Ertrags-Abschätzungen per Satellit sind für Biomasse bereits möglich. Doch wie oft steht der Satellit zur Verfügung? Wie viel kostet die Datensammlung und Datenauswertung? Bei der Unkrautbekämpfung benötige ich eine bessere Auflösung im Bereich von einem Quadratzentimeter oder noch kleiner. Dann komme ich vom Satelliten zum Flugzeug oder zu einer Flugdrohne oder ich sammle die Daten mit dem Traktor.

Das ist dann aber eine andere Landwirtschaft mit einem völlig anderen Anforderungsprofil.

Die Landwirtschaft wandelt sich permanent. Ausbildung wird immer wichtiger. Wir müssen alle lernen. Vor zwanzig Jahren haben sich Kollegen mit der Entwicklung von Melkrobotern beschäftigt. Es wurde gesagt, die spinnen. Heute sind in Österreich etwa 300 Melkroboter im Einsatz. Anhand der Analyse der Milchproben können Krankheiten frühzeitig erkannt werden. Die Technik darf die Arbeit erleichtern, aber die Landwirte nicht davon entkoppeln.

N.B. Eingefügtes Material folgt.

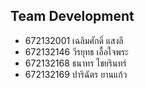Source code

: 
## Team Development

- 672132001	เฉลิมศักดิ์ แสงลี 
- 672132146	วีรยุทธ เอื้อใจพระ 
- 672132168	ธนาทร ไชยรินทร์ 
- 672132169	ปาริฉัตร ยานแก้ว 

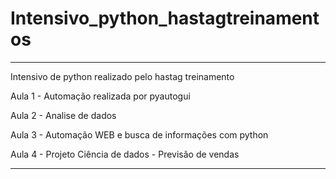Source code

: # Intensivo_python_hastagtreinamentos
___________________________________________
Intensivo de python realizado pelo hastag treinamento

Aula 1 - Automação realizada por pyautogui

Aula 2 - Analise de dados

Aula 3 - Automação WEB e busca de informações com python

Aula 4 - Projeto Ciência de dados - Previsão de vendas

----------------
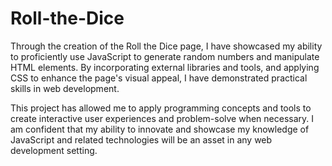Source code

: # Roll-the-Dice
Through the creation of the Roll the Dice page, I have showcased my ability to proficiently use JavaScript to generate random numbers and manipulate HTML elements. By incorporating external libraries and tools, and applying CSS to enhance the page's visual appeal, I have demonstrated practical skills in web development. 

This project has allowed me to apply programming concepts and tools to create interactive user experiences and problem-solve when necessary. I am confident that my ability to innovate and showcase my knowledge of JavaScript and related technologies will be an asset in any web development setting.
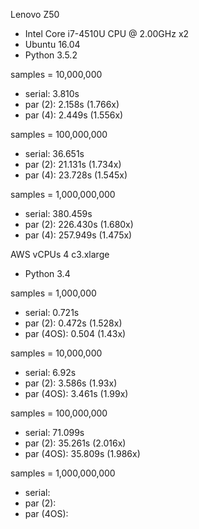 Lenovo Z50 
 - Intel Core i7-4510U CPU @ 2.00GHz x2
 - Ubuntu 16.04
 - Python 3.5.2

samples = 10,000,000
 - serial:	3.810s
 - par (2):	2.158s (1.766x)
 - par (4):	2.449s (1.556x)


samples = 100,000,000
 - serial:	36.651s
 - par (2):	21.131s (1.734x)
 - par (4):	23.728s	(1.545x)


samples = 1,000,000,000
 - serial:	380.459s
 - par (2):	226.430s (1.680x)
 - par (4):	257.949s (1.475x)




AWS vCPUs 4 c3.xlarge
  - Python 3.4


samples = 1,000,000
 - serial:	0.721s
 - par (2):	0.472s (1.528x)
 - par (4OS):	0.504 (1.43x)	


samples = 10,000,000
 - serial:	6.92s	
 - par (2):	3.586s (1.93x)
 - par (4OS):	3.461s (1.99x)


samples = 100,000,000
 - serial:	71.099s
 - par (2):	35.261s (2.016x)
 - par (4OS):	35.809s (1.986x)


samples = 1,000,000,000
 - serial:	
 - par (2):
 - par (4OS):
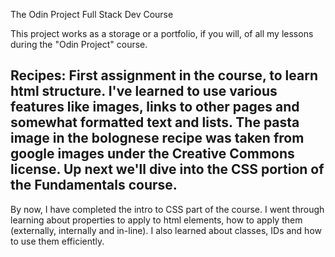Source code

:The Odin Project Full Stack Dev Course

This project works as a storage or a portfolio, if you will, of all my lessons during the "Odin Project" course.

Recipes: First assignment in the course, to learn html structure. I've learned to use various features like images, links to other pages and somewhat formatted text and lists.
         The pasta image in the bolognese recipe was taken from google images under the Creative Commons license.
         Up next we'll dive into the CSS portion of the Fundamentals course.
------------------------------------------------------------------------------------------------------------------------------------------------------------------------------------------------------------------------------------------------------------------------
By now, I have completed the intro to CSS part of the course. 
I went through learning about properties to apply to html elements, how to apply them (externally, internally and in-line). 
I also learned about classes, IDs and how to use them efficiently.
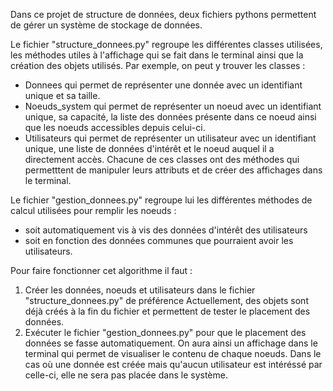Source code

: Dans ce projet de structure de données, deux fichiers pythons permettent de gérer un système de stockage de données.

Le fichier "structure_donnees.py" regroupe les différentes classes utilisées, les méthodes utiles à l'affichage qui se fait dans le terminal ainsi que la création des objets utilisés.
Par exemple, on peut y trouver les classes : 
- Donnees qui permet de représenter une donnée avec un identifiant unique et sa taille.
- Noeuds_system qui permet de représenter un noeud avec un identifiant unique, sa capacité, la liste des données présente dans ce noeud ainsi que les noeuds accessibles depuis celui-ci.
- Utilisateurs qui permet de représenter un utilisateur avec un identifiant unique, une liste de données d'intérêt et le noeud auquel il a directement accès.
Chacune de ces classes ont des méthodes qui permetttent de manipuler leurs attributs et de créer des affichages dans le terminal.

Le fichier "gestion_donnees.py" regroupe lui les différentes méthodes de calcul utilisées pour remplir les noeuds :
- soit automatiquement vis à vis des données d'intérêt des utilisateurs
- soit en fonction des données communes que pourraient avoir les utilisateurs.

Pour faire fonctionner cet algorithme il faut : 
1) Créer les données, noeuds et utilisateurs dans le fichier "structure_donnees.py" de préférence
Actuellement, des objets sont déjà créés à la fin du fichier et permettent de tester le placement des données. 
2) Exécuter le fichier "gestion_donnees.py" pour que le placement des données se fasse automatiquement.
On aura ainsi un affichage dans le terminal qui permet de visualiser le contenu de chaque noeuds.
Dans le cas où une donnée est créée mais qu'aucun utilisateur est intéréssé par celle-ci, elle ne sera pas placée dans le système.
  



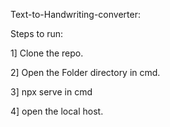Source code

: 
Text-to-Handwriting-converter:

Steps to run:

1] Clone the repo.

2] Open the Folder directory in cmd.  

3] npx serve in cmd

4] open the local host.
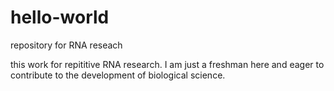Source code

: # hello-world
repository for RNA reseach

this work for repititive RNA research. I am just a freshman here and eager to contribute to the development of biological science.
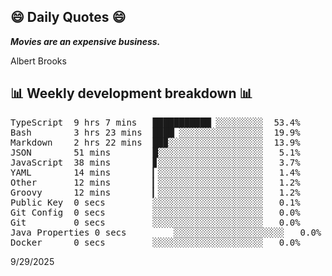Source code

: ## 😄 Daily Quotes 😄

_**Movies are an expensive business.**_

Albert Brooks



## 📊 Weekly development breakdown 📊

<pre>TypeScript  9 hrs 7 mins   ███████████▏░░░░░░░░░  53.4%
Bash        3 hrs 23 mins  ████▏░░░░░░░░░░░░░░░░  19.9%
Markdown    2 hrs 22 mins  ██▉░░░░░░░░░░░░░░░░░░  13.9%
JSON        51 mins        █░░░░░░░░░░░░░░░░░░░░   5.1%
JavaScript  38 mins        ▊░░░░░░░░░░░░░░░░░░░░   3.7%
YAML        14 mins        ▎░░░░░░░░░░░░░░░░░░░░   1.4%
Other       12 mins        ▎░░░░░░░░░░░░░░░░░░░░   1.2%
Groovy      12 mins        ▎░░░░░░░░░░░░░░░░░░░░   1.2%
Public Key  0 secs         ░░░░░░░░░░░░░░░░░░░░░   0.1%
Git Config  0 secs         ░░░░░░░░░░░░░░░░░░░░░   0.0%
Git         0 secs         ░░░░░░░░░░░░░░░░░░░░░   0.0%
Java Properties 0 secs         ░░░░░░░░░░░░░░░░░░░░░   0.0%
Docker      0 secs         ░░░░░░░░░░░░░░░░░░░░░   0.0%</pre>

9/29/2025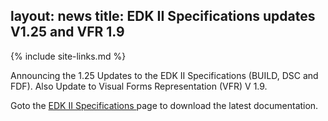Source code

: layout: news
title: EDK II Specifications updates V1.25 and VFR 1.9
---
{% include site-links.md %}

Announcing the 1.25 Updates to the EDK II Specifications (BUILD, DSC and FDF).
Also Update to Visual Forms Representation (VFR) V 1.9. 


Goto the  <a href="{{wiki}}/EDK-II-Specifications" title="EDK-II-Specifications"> EDK II Specifications </a> page to download the latest documentation.

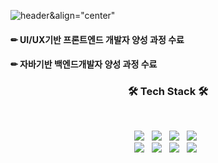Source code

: 

<!--
**eing98/eing98** is a ✨ _special_ ✨ repository because its `README.md` (this file) appears on your GitHub profile.

Here are some ideas to get you started:

- 🔭 I’m currently working on ...
- 🌱 I’m currently learning ...
- 👯 I’m looking to collaborate on ...
- 🤔 I’m looking for help with ...
- 💬 Ask me about ...
- 📫 How to reach me: ...
- 😄 Pronouns: ...
- ⚡ Fun fact: ...
-->
![header](https://capsule-render.vercel.app/api?type=wave&color=auto&height=300&section=header&text=Soyeung%20Yun&fontSize=90)&align="center"


#### ✏ UI/UX기반 프론트엔드 개발자 양성 과정 수료
#### ✏ 자바기반 백엔드개발자 양성 과정 수료

<h3 align="center"><b>🛠 Tech Stack 🛠</b></h3>
</br>
<p align="center">
<img src="https://img.shields.io/badge/Java-83B81A?style=flat&logo=Java&logoColor=#007396"/></a> &nbsp
<img src="https://img.shields.io/badge/Spring-3766AB?style=flat&logo=Spring&logoColor=#000000"/></a> &nbsp
<img src="https://img.shields.io/badge/MySQL-3766AB?style=flat&logo=MySQL&logoColor=#4479A1"/></a> &nbsp
<img src="https://img.shields.io/badge/Oracle-3766AB?style=flat&logo=Oracle&logoColor=#F80000"/></a> &nbsp
</br>
<img src="https://img.shields.io/badge/HTML5-3766AB?style=flat&logo=HTML5&logoColor=#E34F26"/></a> &nbsp
<img src="https://img.shields.io/badge/CSS3-3766AB?style=flat&logo=CSS3&logoColor=#1572B6"/></a> &nbsp
<img src="https://img.shields.io/badge/JavaScript-3766AB?style=flat&logo=JavaScript&logoColor=#F7DF1E"/></a> &nbsp
<img src="https://img.shields.io/badge/jQuery-3766AB?style=flat&logo=jQuery&logoColor=#0769AD"/></a> &nbsp</p>


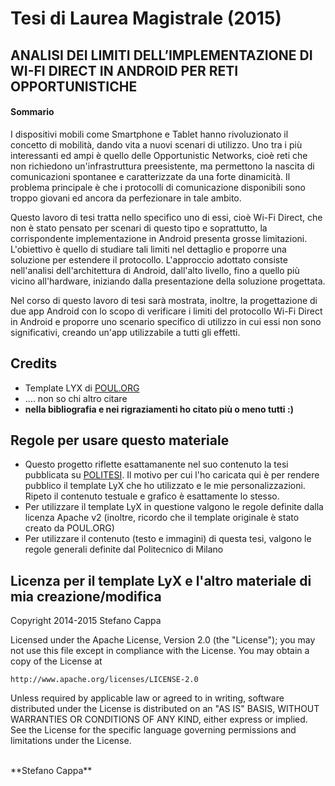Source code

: # Tesi di Laurea Magistrale (2015)

## ANALISI DEI LIMITI DELL’IMPLEMENTAZIONE DI WI-FI DIRECT IN ANDROID PER RETI OPPORTUNISTICHE

#### Sommario

I dispositivi mobili come Smartphone e Tablet hanno rivoluzionato il concetto di mobilità, dando vita a nuovi scenari di utilizzo. Uno tra i più interessanti ed ampi è quello delle Opportunistic Networks, cioè reti che non richiedono un'infrastruttura preesistente, ma permettono la nascita di comunicazioni spontanee e caratterizzate da una forte dinamicità. Il problema principale è che i protocolli di comunicazione disponibili sono troppo giovani ed ancora da perfezionare in tale ambito.

Questo lavoro di tesi tratta nello specifico uno di essi, cioè Wi-Fi Direct, che non è stato pensato per scenari di questo tipo e soprattutto, la corrispondente implementazione in Android presenta grosse limitazioni. L'obiettivo è quello di studiare tali limiti nel dettaglio e proporre una soluzione per estendere il protocollo. L'approccio adottato consiste nell'analisi dell'architettura di Android, dall'alto livello, fino a quello più vicino all'hardware, iniziando dalla presentazione della soluzione progettata.

Nel corso di questo lavoro di tesi sarà mostrata, inoltre, la progettazione di due app Android con lo scopo di verificare i limiti del protocollo Wi-Fi Direct in Android e proporre uno scenario specifico di utilizzo in cui essi non sono significativi, creando un'app utilizzabile a tutti gli effetti.

## Credits
- Template LYX di [POUL.ORG](https://www.poul.org/)
- .... non so chi altro citare
- **nella bibliografia e nei rigraziamenti ho citato più o meno tutti :)**

## Regole per usare questo materiale
- Questo progetto riflette esattamanente nel suo contenuto la tesi pubblicata su [POLITESI](www.politesi.polimi.it). Il motivo per cui l'ho caricata qui è per rendere pubblico il template LyX che ho utilizzato e le mie personalizzazioni. Ripeto il contenuto testuale e grafico è esattamente lo stesso.
- Per utilizzare il template LyX in questione valgono le regole definite dalla licenza Apache v2 (inoltre, ricordo che il template originale è stato creato da POUL.ORG)
- Per utilizzare il contenuto (testo e immagini) di questa tesi, valgono le regole generali definite dal Politecnico di Milano


## Licenza per il template LyX e l'altro materiale di mia creazione/modifica

Copyright 2014-2015 Stefano Cappa

Licensed under the Apache License, Version 2.0 (the "License");
you may not use this file except in compliance with the License.
You may obtain a copy of the License at

    http://www.apache.org/licenses/LICENSE-2.0

Unless required by applicable law or agreed to in writing, software
distributed under the License is distributed on an "AS IS" BASIS,
WITHOUT WARRANTIES OR CONDITIONS OF ANY KIND, either express or implied.
See the License for the specific language governing permissions and
limitations under the License.

<br/>
**Stefano Cappa**
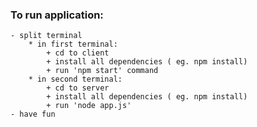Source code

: ### To run application:
    - split terminal
        * in first terminal:
            + cd to client
            + install all dependencies ( eg. npm install)
            + run 'npm start' command
        * in second terminal:
            + cd to server
            + install all dependencies ( eg. npm install)
            + run 'node app.js'
    - have fun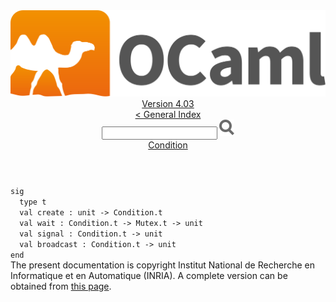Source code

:<!-- ((! set title API !)) ((! set documentation !)) ((! set api !)) ((! set nobreadcrumb !)) -->
<div class="api"><header><nav class="toc brand"><a class="brand" href="https://ocaml.org/"><img src="colour-logo-gray.svg" class="svg" alt="OCaml"></a></nav><nav class="toc"><div class="toc_version"><a href="/docs" id="version-select">Version 4.03</a></div><a href="index.html">&lt; General Index</a><div class="api_search"><input type="text" name="apisearch" id="api_search" oninput="mySearch(false);" onkeypress="this.oninput();" onclick="this.oninput();" onpaste="this.oninput();">
<img src="search_icon.svg" alt="Search" class="svg" onclick="mySearch(false)"></div>
<div id="search_results"></div><div class="toc_title"><a href="Condition.html">Condition</a></div><ul></ul></nav></header>
<code class="code"><span class="keyword">sig</span>
&nbsp;&nbsp;<span class="keyword">type</span>&nbsp;t
&nbsp;&nbsp;<span class="keyword">val</span>&nbsp;create&nbsp;:&nbsp;unit&nbsp;<span class="keywordsign">-&gt;</span>&nbsp;<span class="constructor">Condition</span>.t
&nbsp;&nbsp;<span class="keyword">val</span>&nbsp;wait&nbsp;:&nbsp;<span class="constructor">Condition</span>.t&nbsp;<span class="keywordsign">-&gt;</span>&nbsp;<span class="constructor">Mutex</span>.t&nbsp;<span class="keywordsign">-&gt;</span>&nbsp;unit
&nbsp;&nbsp;<span class="keyword">val</span>&nbsp;signal&nbsp;:&nbsp;<span class="constructor">Condition</span>.t&nbsp;<span class="keywordsign">-&gt;</span>&nbsp;unit
&nbsp;&nbsp;<span class="keyword">val</span>&nbsp;broadcast&nbsp;:&nbsp;<span class="constructor">Condition</span>.t&nbsp;<span class="keywordsign">-&gt;</span>&nbsp;unit
<span class="keyword">end</span></code><div class="copyright">The present documentation is copyright Institut National de Recherche en Informatique et en Automatique (INRIA). A complete version can be obtained from <a href="http://caml.inria.fr/pub/docs/manual-ocaml/">this page</a>.</div></div>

Mehr Effizienz: Sensoren und Module

Univ. Prof. Andreas Gronauer hat sich untern anderem mit Technologien zur Überwachung der Wasserversorgung für die Landwirtschaft, der Logistik des Einsatzes von Bodendünger, oder den technischen Voraussetzungen für den Einsatz von landwirtschaftlichen Reststoffen für die Biogas-Erzeugung beschäftigt.
Er leitet das Institut für Landtechnik an der Universität für Bodenkultur in Wien und unterrichtet dort Agrarsystem-Technik. Sensoren, Satelliten, Informationssysteme und Informationsverarbeitung spielen dabei eine wichtige Rolle.